— Work task —
Copy every line from the records below that carries the word "пользователя".
Records to process Start Marker
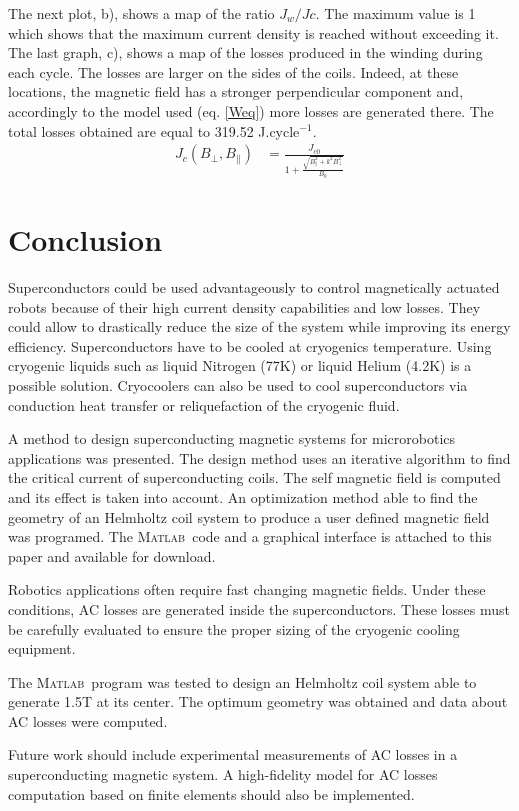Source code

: \documentclass{ws-jmrr}
\newcommand{\MATLAB}{\textsc{Matlab}}
\begin{document}
\begin{multicols}{2}
\begin{figurehere}
\begin{center}
	\label{Results}
	\vspace{-0.5cm}
	\caption{Results from the geometric optimization of a superconducting Helmhotz coil system using the \MATLAB ~program provided with this paper.}
	\end{center}
\end{figurehere}
\vspace{-0.5cm}
The next plot, b), shows a map of the ratio $J_w/Jc$. The maximum value is 1 which shows that the maximum current density is reached without exceeding it. The last graph, c), shows a map of the losses produced in the winding during each cycle. The losses are larger on the sides of the coils. Indeed, at these locations, the magnetic field has a stronger perpendicular component and, accordingly to the model used (eq. \ref{Weq}) more losses are generated there. The total losses obtained are equal to 319.52 J.cycle$^{-1}$.
\begin{align}
J_c(B_{\perp},B_{\parallel})&=\frac{J_{c0}}{1+\frac{\sqrt{B_{\parallel}^2+k^2B_{\perp}^2}}{B_0}}
\label{model2}
\end{align}

\section{Conclusion}
Superconductors could be used advantageously to control magnetically actuated robots because of their high current density capabilities and low losses. They could allow to drastically reduce the size of the system while improving its energy efficiency. Superconductors have to be cooled at cryogenics temperature. Using cryogenic liquids such as liquid Nitrogen (77K) or liquid Helium (4.2K) is a possible solution. Cryocoolers can also be used to cool superconductors via conduction heat transfer or reliquefaction of the cryogenic fluid.\par 
A method to design superconducting magnetic systems for microrobotics applications was presented. The design method uses an iterative algorithm to find the critical current of superconducting coils. The self magnetic field is computed and its effect is taken into account. An optimization method able to find the geometry of an Helmholtz coil system to produce a user defined magnetic field was programed. The \MATLAB ~code and a graphical interface is attached to this paper and available for download.\par
Robotics applications often require fast changing magnetic fields. Under these conditions, AC losses are generated inside the superconductors. These losses must be carefully evaluated to ensure the proper sizing of the cryogenic cooling equipment.\par
The \MATLAB ~program was tested to design an Helmholtz coil system able to generate 1.5T at its center. The optimum geometry was obtained and data about AC losses were computed.\par
Future work should include experimental measurements of AC losses in a superconducting magnetic system. A high-fidelity model for AC losses computation based on finite elements should also be implemented.





\end{multicols} 
\end{document}
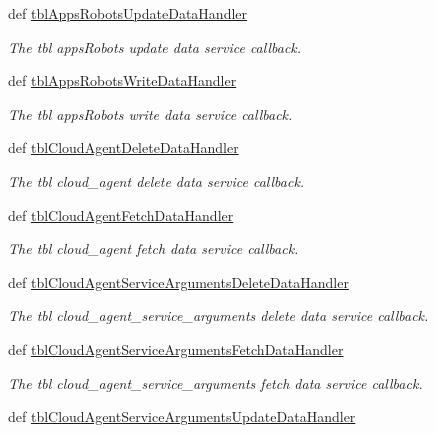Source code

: \begin{DoxyCompactItemize}
def \hyperlink{classmysql__wrapper__old_1_1MySQLdbWrapper_a5158e06cd8ef056414394a8388f18d44}{tbl\-Apps\-Robots\-Update\-Data\-Handler}
\begin{DoxyCompactList}\small\item\em The tbl apps\-Robots update data service callback. \end{DoxyCompactList}\item 
def \hyperlink{classmysql__wrapper__old_1_1MySQLdbWrapper_ad88a32d718a11df3f800c5d8b904ca93}{tbl\-Apps\-Robots\-Write\-Data\-Handler}
\begin{DoxyCompactList}\small\item\em The tbl apps\-Robots write data service callback. \end{DoxyCompactList}\item 
def \hyperlink{classmysql__wrapper__old_1_1MySQLdbWrapper_a84e587fa673f32f88ea23d7c2b269799}{tbl\-Cloud\-Agent\-Delete\-Data\-Handler}
\begin{DoxyCompactList}\small\item\em The tbl cloud\-\_\-agent delete data service callback. \end{DoxyCompactList}\item 
def \hyperlink{classmysql__wrapper__old_1_1MySQLdbWrapper_afea4db33d2cda6796ad5704e1daec4ec}{tbl\-Cloud\-Agent\-Fetch\-Data\-Handler}
\begin{DoxyCompactList}\small\item\em The tbl cloud\-\_\-agent fetch data service callback. \end{DoxyCompactList}\item 
def \hyperlink{classmysql__wrapper__old_1_1MySQLdbWrapper_aa0129a1175e35d8777e5657655db241a}{tbl\-Cloud\-Agent\-Service\-Arguments\-Delete\-Data\-Handler}
\begin{DoxyCompactList}\small\item\em The tbl cloud\-\_\-agent\-\_\-service\-\_\-arguments delete data service callback. \end{DoxyCompactList}\item 
def \hyperlink{classmysql__wrapper__old_1_1MySQLdbWrapper_aac84f9b47386c8a8df5ce8626087f40d}{tbl\-Cloud\-Agent\-Service\-Arguments\-Fetch\-Data\-Handler}
\begin{DoxyCompactList}\small\item\em The tbl cloud\-\_\-agent\-\_\-service\-\_\-arguments fetch data service callback. \end{DoxyCompactList}\item 
def \hyperlink{classmysql__wrapper__old_1_1MySQLdbWrapper_a395dfbcd1af70bdedca5c0139d38d6ea}{tbl\-Cloud\-Agent\-Service\-Arguments\-Update\-Data\-Handler}

\end{DoxyCompactItemize}
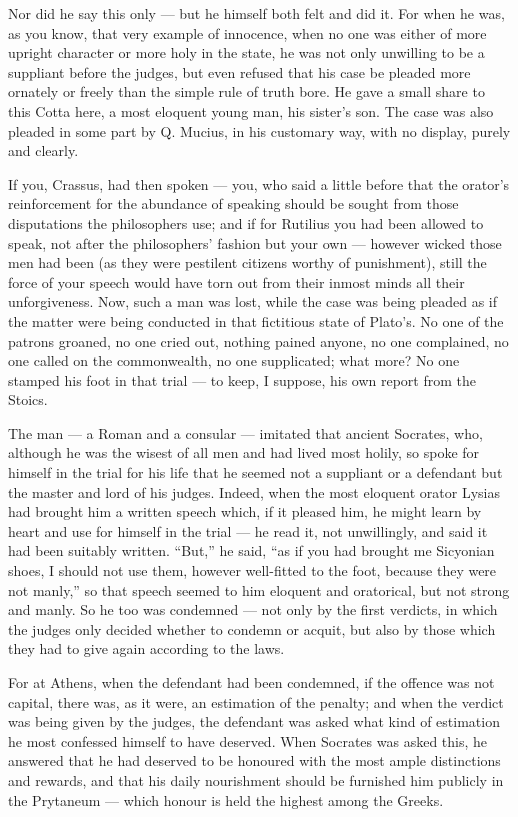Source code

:  Nor did he say this only — but he himself both felt and did it. For when he was, as you know, that very example of innocence, when no one was either of more upright character or more holy in the state, he was not only unwilling to be a suppliant before the judges, but even refused that his case be pleaded more ornately or freely than the simple rule of truth bore. He gave a small share to this Cotta here, a most eloquent young man, his sister's son. The case was also pleaded in some part by Q. Mucius, in his customary way, with no display, purely and clearly.

 If you, Crassus, had then spoken — you, who said a little before that the orator's reinforcement for the abundance of speaking should be sought from those disputations the philosophers use; and if for Rutilius you had been allowed to speak, not after the philosophers' fashion but your own — however wicked those men had been (as they were pestilent citizens worthy of punishment), still the force of your speech would have torn out from their inmost minds all their unforgiveness. Now, such a man was lost, while the case was being pleaded as if the matter were being conducted in that fictitious state of Plato's. No one of the patrons groaned, no one cried out, nothing pained anyone, no one complained, no one called on the commonwealth, no one supplicated; what more? No one stamped his foot in that trial — to keep, I suppose, his own report from the Stoics.

 The man — a Roman and a consular — imitated that ancient Socrates, who, although he was the wisest of all men and had lived most holily, so spoke for himself in the trial for his life that he seemed not a suppliant or a defendant but the master and lord of his judges. Indeed, when the most eloquent orator Lysias had brought him a written speech which, if it pleased him, he might learn by heart and use for himself in the trial — he read it, not unwillingly, and said it had been suitably written. ``But,'' he said, ``as if you had brought me Sicyonian shoes, I should not use them, however well-fitted to the foot, because they were not manly,'' so that speech seemed to him eloquent and oratorical, but not strong and manly. So he too was condemned — not only by the first verdicts, in which the judges only decided whether to condemn or acquit, but also by those which they had to give again according to the laws.

 For at Athens, when the defendant had been condemned, if the offence was not capital, there was, as it were, an estimation of the penalty; and when the verdict was being given by the judges, the defendant was asked what kind of estimation he most confessed himself to have deserved. When Socrates was asked this, he answered that he had deserved to be honoured with the most ample distinctions and rewards, and that his daily nourishment should be furnished him publicly in the Prytaneum — which honour is held the highest among the Greeks.

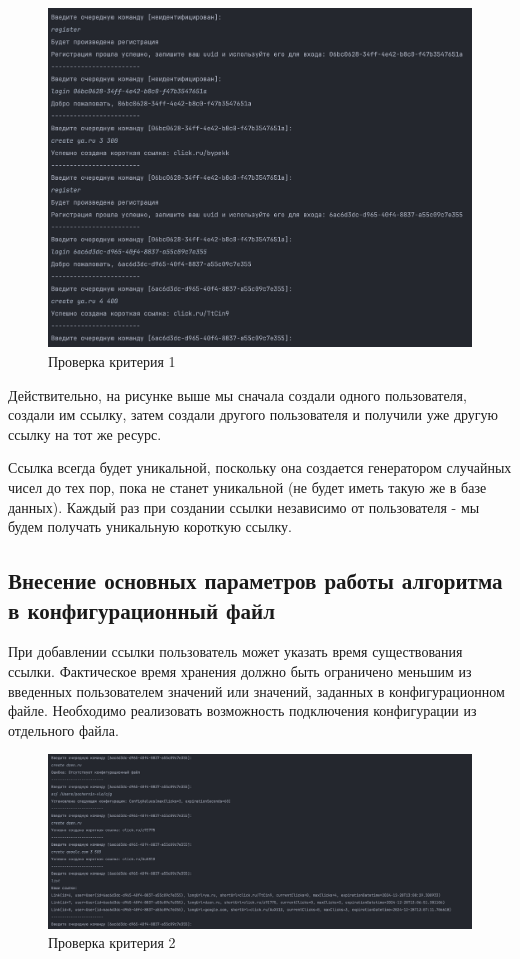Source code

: \documentclass[a4paper, 14pt]{article}
\begin{document}
\begin{figure}[H]
	\centering
	\includegraphics[width=17cm]{resources/5.png}
	\caption{Проверка критерия 1}
\end{figure}

Действительно, на рисунке выше мы сначала создали одного пользователя, создали им ссылку, затем создали другого пользователя и получили уже другую ссылку на тот же ресурс.

Ссылка всегда будет уникальной, поскольку она создается генератором случайных чисел до тех пор, пока не станет уникальной (не будет иметь такую же в базе данных). Каждый раз при создании ссылки независимо от пользователя - мы будем получать уникальную короткую ссылку.

\subsection{Внесение основных параметров работы алгоритма в конфигурационный файл}

При добавлении ссылки пользователь может указать время существования ссылки. Фактическое время хранения должно быть ограничено меньшим из введенных пользователем значений или значений, заданных в конфигурационном файле. Необходимо реализовать возможность подключения конфигурации из отдельного файла.

\begin{figure}[H]
	\centering
	\includegraphics[width=17cm]{resources/6.png}
	\caption{Проверка критерия 2}
\end{figure}
\end{document}
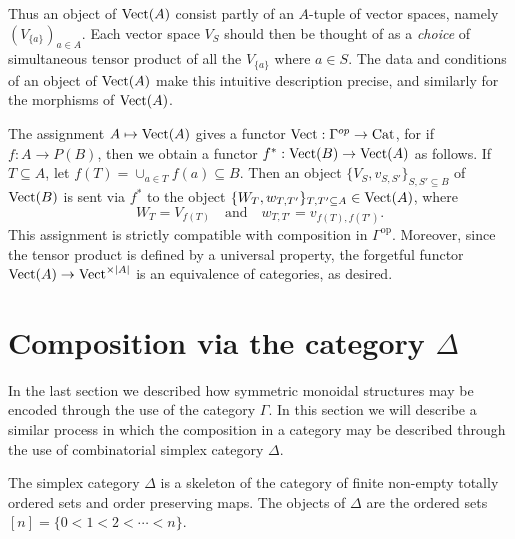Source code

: \documentclass{amsart}
\begin{document}
Thus an object of $\mathrm{Vect}(A)$ consist partly of an $A$-tuple of vector spaces, namely $ (V_{\{a\}})_{a \in A}$. Each vector space $V_S$ should then be thought of as a {\em choice} of simultaneous tensor product of all the $V_{\{a\}}$ where $a \in S$. The data and conditions of an object of $\mathrm{Vect}(A)$ make this intuitive description precise, and similarly for the morphisms of $\mathrm{Vect}(A)$. 

The assignment $A \mapsto \mathrm{Vect}(A)$ gives a functor $\mathrm{Vect}: \Gamma^{op} \to \mathrm{Cat}$, for if $f: A \to P(B)$, then we obtain a functor $f^*: \mathrm{Vect}(B) \to \mathrm{Vect}(A)$ as follows. If $T \subseteq A$, let $f(T) = \cup_{a \in T} f(a) \subseteq B$. Then an object $\{ V_S, v_{S,S'} \}_{S, S' \subseteq B}$ of $\mathrm{Vect}(B)$ is sent via $f^*$ to the object $\{ W_T, w_{T, T'} \}_{T, T' \subseteq A} \in \mathrm{Vect}(A)$, where 
\begin{equation*}
	W_T = V_{f(T)} \quad \textrm{and} \quad  w_{T, T'} = v_{f(T), f(T')}.
\end{equation*}
This assignment is strictly compatible with composition in $\Gamma^\text{op}$. Moreover, since the tensor product is defined by a universal property, the forgetful functor $\mathrm{Vect}(A) \to \mathrm{Vect}^{\times |A|}$ is an equivalence of categories, as desired.  

\section{Composition via the category $\Delta$} \label{sec-Compdelta}



In the last section we described how symmetric monoidal structures may be encoded through the use of the category $\Gamma$. In this section we will describe a similar process in which the composition in a category may be described through the use of combinatorial simplex category $\Delta$. 

\begin{definition}
	The simplex category $\Delta$ is a skeleton of the category of finite non-empty totally ordered sets and order preserving maps. The objects of $\Delta$ are the ordered sets $[n] = \{ 0 < 1 < 2 < \cdots < n\}$. 
\end{definition}
\end{document}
Records to process End Marker
— Exercise answer —
Действительно, на рисунке выше мы сначала создали одного пользователя, создали им ссылку, затем создали другого пользователя и получили уже другую ссылку на тот же ресурс.
Ссылка всегда будет уникальной, поскольку она создается генератором случайных чисел до тех пор, пока не станет уникальной (не будет иметь такую же в базе данных). Каждый раз при создании ссылки независимо от пользователя - мы будем получать уникальную короткую ссылку.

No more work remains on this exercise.